Whether you surrendered control of your TV to "The Outer Limits" or voyaged to the final frontier with "Star Trek," space has held a vivid grip on our imaginations—and spectroscopy has been along for the ride. A decade after these television shows first aired in the mid-1960s, Voyager 1 was launched with infrared and ultraviolet spectrometers on board. Thirty-five years later the UV spectrometer is still functioning as the spacecraft heads out beyond the solar system.

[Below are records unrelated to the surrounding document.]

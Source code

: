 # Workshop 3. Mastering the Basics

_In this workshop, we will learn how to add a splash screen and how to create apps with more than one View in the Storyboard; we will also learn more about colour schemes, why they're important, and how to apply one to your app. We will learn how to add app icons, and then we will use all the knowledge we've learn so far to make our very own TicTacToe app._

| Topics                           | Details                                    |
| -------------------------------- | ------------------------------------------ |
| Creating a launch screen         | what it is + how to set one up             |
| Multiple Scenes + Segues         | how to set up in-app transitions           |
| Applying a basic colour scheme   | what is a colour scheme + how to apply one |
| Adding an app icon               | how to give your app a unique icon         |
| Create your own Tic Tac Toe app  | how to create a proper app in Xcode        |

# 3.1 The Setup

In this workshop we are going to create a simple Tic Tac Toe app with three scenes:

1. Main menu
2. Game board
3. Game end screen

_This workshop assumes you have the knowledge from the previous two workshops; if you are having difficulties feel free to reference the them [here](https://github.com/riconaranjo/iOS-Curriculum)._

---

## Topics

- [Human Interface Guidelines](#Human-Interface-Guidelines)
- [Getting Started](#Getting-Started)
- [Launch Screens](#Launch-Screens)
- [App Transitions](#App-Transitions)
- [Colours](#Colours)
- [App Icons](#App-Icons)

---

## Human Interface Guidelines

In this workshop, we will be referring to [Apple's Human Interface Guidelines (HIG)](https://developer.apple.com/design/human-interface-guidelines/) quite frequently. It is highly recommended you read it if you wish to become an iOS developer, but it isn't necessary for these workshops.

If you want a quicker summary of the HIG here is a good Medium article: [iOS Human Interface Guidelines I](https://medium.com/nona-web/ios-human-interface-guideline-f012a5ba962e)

As senior editor Gail Overton writes in our cover story, such planetary and deep-space applications of spectroscopy have demanded rugged designs to survive the environment and capture the data. The resulting spectrometers have been delivering invaluable information that ranges from the makeup of heavenly bodies to the performance of optical materials, sensors, and electronics in space (see page 36).
Highly scalable
Photonics has also been exploring the microcosm and three articles in the issue illustrate the technologies available to explorers at this end of the scale. Aydogan Ozcan and his colleagues at UCLA describe their work to develop a lens-free, on-chip microscope that should find many uses in field applications (see page 59). Christopher Cotton at ASE Optics shows how creative thinking about optical system design can improve the capture of fluorescence light in a commercial microscopy system used for microbiology testing at pharmaceutical manufacturing (see page 47). And contributing editor Jeff Hecht writes about developments now leading to digital holographic microscopes that can display 3D images of living cells in real time (see page 53).
Whatever the scale, photonics clearly continues to enhance existing applications while enabling new ones.